The plus + 1.00 DS is a taught at optometry school and a test used during subjective refraction. This blur check is performed towards the end of subjective refraction to determine if a young patient with accommodative capacity has been over-minused or under-plused, ie accommodating during the course of their refraction. The blur test is usually performed after the best sphere and cylinder have been determined and before any binocular balancing and binocular addition.

The procedure is:

  • Occlude one eye the left eye.
  • Place a +1.00 DS trial lens over the right eye.
  • If the original visual acuity was 6/4 (the average for a young patient) it should be reduced by four lines to about 6/12 with the +1.00 DS lens.
  • If the visual acuity is better than 6/12 with the +1.00 DS lens, it suggests the patient has been over-minussed and is accommodating.
  • Note, the four-line loss of visual acuity with the +1.00 DS lens is an average and it may be between 2-7 lines.
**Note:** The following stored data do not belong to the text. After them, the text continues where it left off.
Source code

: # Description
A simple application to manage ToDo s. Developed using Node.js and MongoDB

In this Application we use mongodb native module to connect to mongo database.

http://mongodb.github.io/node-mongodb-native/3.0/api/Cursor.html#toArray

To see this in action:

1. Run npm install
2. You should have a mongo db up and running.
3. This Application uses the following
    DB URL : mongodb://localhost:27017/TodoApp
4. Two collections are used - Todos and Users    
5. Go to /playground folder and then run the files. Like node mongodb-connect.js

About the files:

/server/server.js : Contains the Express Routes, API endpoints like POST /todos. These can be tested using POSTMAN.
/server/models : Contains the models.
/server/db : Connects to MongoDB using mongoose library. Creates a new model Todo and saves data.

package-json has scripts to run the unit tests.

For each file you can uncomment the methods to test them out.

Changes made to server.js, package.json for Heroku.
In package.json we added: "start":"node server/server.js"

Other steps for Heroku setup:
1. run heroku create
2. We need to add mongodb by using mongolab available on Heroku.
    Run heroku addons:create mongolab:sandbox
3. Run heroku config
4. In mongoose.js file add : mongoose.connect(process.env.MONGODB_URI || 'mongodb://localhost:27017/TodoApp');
With such a large variation in visual acuity reduction, the question that comes to my mind, is: Is it worthwhile conducting this test? If the visual acuity only drops by 2 lines is this normal for the patient or have they been over-minused. While this is theoretically interesting and warrants discussion at optometry school such wide variability is clinically confusing and the test should not be included in optometry school clinical curricula.

An excellent research paper, dedicated to what some would consider a mundane topic, highlights the problems with the +1.00 DS blur test and offers good explanations for the variability.
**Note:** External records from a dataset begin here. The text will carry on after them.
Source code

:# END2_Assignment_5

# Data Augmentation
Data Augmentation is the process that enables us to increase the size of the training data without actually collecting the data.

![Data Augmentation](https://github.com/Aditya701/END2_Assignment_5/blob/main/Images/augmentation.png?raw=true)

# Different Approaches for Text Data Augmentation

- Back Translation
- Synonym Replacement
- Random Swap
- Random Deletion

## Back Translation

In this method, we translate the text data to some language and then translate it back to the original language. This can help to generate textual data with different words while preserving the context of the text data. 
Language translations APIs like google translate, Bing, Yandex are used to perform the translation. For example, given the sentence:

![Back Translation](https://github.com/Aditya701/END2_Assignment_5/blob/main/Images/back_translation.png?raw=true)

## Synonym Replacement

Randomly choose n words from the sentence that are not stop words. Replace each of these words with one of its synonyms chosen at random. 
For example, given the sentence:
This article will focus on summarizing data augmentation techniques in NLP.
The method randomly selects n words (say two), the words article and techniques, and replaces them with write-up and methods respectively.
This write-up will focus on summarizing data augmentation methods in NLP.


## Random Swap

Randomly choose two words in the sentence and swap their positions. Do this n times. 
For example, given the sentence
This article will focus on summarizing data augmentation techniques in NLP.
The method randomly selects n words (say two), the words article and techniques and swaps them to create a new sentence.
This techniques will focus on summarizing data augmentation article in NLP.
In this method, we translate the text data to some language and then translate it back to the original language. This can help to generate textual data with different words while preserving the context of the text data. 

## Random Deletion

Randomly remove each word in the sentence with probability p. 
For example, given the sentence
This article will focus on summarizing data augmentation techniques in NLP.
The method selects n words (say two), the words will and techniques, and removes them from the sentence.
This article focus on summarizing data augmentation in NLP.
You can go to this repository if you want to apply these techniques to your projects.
The authors state that the large range of normal values for the +1.00 DS blur test is not due to unreliable measurements, but probably due to variability in ocular optics or perceptual interpretation of reduced quality retinal images. These vary from person to person. Some people are just better at interpreting blurred letters than others.

In addition, larger reductions in visual acuity with the +1.00 DS test appeared to be partly due to large pupils, while smaller reductions in VA are associated with small pupils.

Also, average visual acuity levels with a +1.00 DS blur depend on the original visual acuity. If the original visual acuity is about 6/4, then visual acuity will blur to about 6/12+ with a +1.00 DS. However, note that 6/9 or even 6/6 visual acuity with the +1.00 DS may not necessarily indicate that the patient has been over-minused or under-plussed. Such values would, however, indicate that the spherical endpoint of the refractive correction should be rechecked.

There are two many factors affecting the results from the +1.00 DS blur test and there are all beyond the control of the practitioner. It’s a poor test that is, in my experience, used by only a few practitioners. It should be dropped from the curricula used at optometry school.